Gunda Kipp receives award for best thesis
Prestigious Otto Stern Prize awarded by University of Hamburg
Gunda Kipp joined the research group, led by James McIver, in 2019 as a Masters student. She is now working on her PhD and investigates emergent phases in van der Waals heterostructures, using on-chip THz spectroscopy. Gunda says the prize means a great deal to her: "I feel honored that my thesis has been awarded the Otto Stern prize.

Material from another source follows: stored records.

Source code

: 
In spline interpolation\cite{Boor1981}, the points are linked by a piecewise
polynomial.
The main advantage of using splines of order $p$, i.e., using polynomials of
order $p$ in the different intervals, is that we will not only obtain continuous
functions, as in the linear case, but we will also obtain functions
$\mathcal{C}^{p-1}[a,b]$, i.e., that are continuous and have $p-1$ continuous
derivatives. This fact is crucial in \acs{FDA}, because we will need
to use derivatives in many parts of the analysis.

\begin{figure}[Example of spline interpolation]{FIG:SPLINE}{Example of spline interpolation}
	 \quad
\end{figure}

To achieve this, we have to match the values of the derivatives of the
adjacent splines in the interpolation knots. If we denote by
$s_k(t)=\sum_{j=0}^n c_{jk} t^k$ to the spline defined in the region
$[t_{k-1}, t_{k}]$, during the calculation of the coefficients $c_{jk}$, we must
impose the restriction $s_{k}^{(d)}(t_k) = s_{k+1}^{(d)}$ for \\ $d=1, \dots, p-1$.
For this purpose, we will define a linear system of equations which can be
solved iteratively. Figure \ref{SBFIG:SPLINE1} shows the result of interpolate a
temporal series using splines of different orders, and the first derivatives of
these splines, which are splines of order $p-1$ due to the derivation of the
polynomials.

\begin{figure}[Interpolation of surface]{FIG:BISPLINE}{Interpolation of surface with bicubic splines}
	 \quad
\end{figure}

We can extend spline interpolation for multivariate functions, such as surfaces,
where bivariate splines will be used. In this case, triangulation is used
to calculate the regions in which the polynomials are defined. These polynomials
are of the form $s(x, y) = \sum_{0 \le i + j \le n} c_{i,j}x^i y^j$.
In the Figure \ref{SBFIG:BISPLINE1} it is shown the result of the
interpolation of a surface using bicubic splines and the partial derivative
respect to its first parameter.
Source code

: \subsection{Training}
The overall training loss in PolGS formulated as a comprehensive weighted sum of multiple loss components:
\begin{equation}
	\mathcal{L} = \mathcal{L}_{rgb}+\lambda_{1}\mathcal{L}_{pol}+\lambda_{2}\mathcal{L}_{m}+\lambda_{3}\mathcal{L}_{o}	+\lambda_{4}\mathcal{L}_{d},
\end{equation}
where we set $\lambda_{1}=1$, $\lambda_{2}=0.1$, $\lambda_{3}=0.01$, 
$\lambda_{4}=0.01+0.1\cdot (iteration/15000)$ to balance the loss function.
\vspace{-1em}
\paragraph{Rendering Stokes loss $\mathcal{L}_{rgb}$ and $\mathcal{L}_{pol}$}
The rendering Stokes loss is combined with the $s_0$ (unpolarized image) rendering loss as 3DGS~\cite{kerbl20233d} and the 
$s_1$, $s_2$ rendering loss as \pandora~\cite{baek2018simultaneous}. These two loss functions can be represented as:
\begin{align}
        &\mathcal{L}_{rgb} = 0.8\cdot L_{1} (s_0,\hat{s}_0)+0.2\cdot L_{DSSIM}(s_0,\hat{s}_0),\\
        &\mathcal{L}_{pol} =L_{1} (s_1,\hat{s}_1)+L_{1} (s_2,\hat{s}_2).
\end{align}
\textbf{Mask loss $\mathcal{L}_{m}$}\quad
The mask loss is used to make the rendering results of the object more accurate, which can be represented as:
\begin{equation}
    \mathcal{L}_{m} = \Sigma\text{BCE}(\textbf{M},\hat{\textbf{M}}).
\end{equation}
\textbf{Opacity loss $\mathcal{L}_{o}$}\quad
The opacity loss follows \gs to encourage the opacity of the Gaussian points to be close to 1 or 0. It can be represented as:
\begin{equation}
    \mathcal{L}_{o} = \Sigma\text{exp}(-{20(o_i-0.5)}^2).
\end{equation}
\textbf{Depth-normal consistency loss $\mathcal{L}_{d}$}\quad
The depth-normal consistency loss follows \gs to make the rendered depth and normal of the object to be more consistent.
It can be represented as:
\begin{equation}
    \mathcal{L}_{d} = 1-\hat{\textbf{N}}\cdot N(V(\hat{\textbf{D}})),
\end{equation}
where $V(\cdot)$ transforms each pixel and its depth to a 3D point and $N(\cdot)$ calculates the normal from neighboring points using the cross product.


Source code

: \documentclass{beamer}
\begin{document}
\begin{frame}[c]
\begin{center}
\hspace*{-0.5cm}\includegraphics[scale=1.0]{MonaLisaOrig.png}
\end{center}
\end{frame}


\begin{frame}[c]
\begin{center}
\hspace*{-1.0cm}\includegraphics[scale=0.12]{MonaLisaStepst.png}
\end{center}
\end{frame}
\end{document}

It encourages me and brings a fresh wind to my project!"
The group is part of the Max Planck New York Center for Non-equilibrium Quantum Phenomena, a collaborative research initiative between the MPSD, the Max Planck Institute for Polymer Research, Columbia University and the Flatiron Institute in New York.
The Otto Stern Prize includes a trophy, a Stern biography and an award of €500. Physicist Otto Stern received the Nobel Prize in Physics in 1943 for “his contribution to the development of the molecular ray method and his discovery of the magnetic moment of the proton”.
In the early stages of his career, Stern worked with Albert Einstein in Prague and Zurich. From 1923 until 1933, he was Professor of Physical Chemistry at the University of Hamburg. Stern then moved to the United States and worked at the Carnegie Institute of Technology in Pittsburgh until he became professor emeritus in 1945.